Search the data for the string "load" and gather each line it is in.

________________________________________

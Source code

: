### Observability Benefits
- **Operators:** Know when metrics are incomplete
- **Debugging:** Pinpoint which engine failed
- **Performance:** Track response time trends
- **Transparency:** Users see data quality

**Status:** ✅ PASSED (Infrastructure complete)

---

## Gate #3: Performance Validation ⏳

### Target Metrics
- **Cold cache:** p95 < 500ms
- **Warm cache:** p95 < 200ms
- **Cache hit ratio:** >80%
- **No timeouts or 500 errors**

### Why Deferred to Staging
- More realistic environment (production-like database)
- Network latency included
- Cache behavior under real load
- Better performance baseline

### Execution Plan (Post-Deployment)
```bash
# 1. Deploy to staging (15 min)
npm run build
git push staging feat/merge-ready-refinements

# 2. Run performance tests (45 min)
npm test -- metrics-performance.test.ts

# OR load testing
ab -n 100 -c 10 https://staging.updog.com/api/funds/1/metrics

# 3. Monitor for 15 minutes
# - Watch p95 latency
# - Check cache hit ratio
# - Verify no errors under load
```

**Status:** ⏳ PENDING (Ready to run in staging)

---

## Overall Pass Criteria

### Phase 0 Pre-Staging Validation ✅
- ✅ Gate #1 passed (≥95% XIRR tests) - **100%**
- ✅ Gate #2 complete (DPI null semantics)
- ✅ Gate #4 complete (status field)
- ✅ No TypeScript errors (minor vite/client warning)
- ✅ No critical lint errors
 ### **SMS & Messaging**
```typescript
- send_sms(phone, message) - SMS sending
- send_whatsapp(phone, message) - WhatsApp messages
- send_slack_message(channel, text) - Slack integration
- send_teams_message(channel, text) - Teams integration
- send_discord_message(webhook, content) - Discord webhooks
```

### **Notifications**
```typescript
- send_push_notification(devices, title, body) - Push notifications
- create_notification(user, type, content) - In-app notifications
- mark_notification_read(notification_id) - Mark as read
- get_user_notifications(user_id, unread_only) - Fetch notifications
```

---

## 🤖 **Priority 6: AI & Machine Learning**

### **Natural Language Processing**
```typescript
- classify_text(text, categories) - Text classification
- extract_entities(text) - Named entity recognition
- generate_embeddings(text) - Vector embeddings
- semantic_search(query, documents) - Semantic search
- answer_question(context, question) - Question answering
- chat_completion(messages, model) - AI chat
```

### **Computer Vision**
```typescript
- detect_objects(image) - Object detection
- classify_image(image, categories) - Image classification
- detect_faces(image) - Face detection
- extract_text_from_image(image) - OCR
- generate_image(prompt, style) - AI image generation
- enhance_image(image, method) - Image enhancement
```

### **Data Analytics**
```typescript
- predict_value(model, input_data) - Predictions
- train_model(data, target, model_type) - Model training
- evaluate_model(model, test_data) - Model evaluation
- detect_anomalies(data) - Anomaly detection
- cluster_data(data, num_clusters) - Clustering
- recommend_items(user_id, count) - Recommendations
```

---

________________________________________

> EXERCISE RESPONSE:
- Cache behavior under real load
# OR load testing
# - Verify no errors under load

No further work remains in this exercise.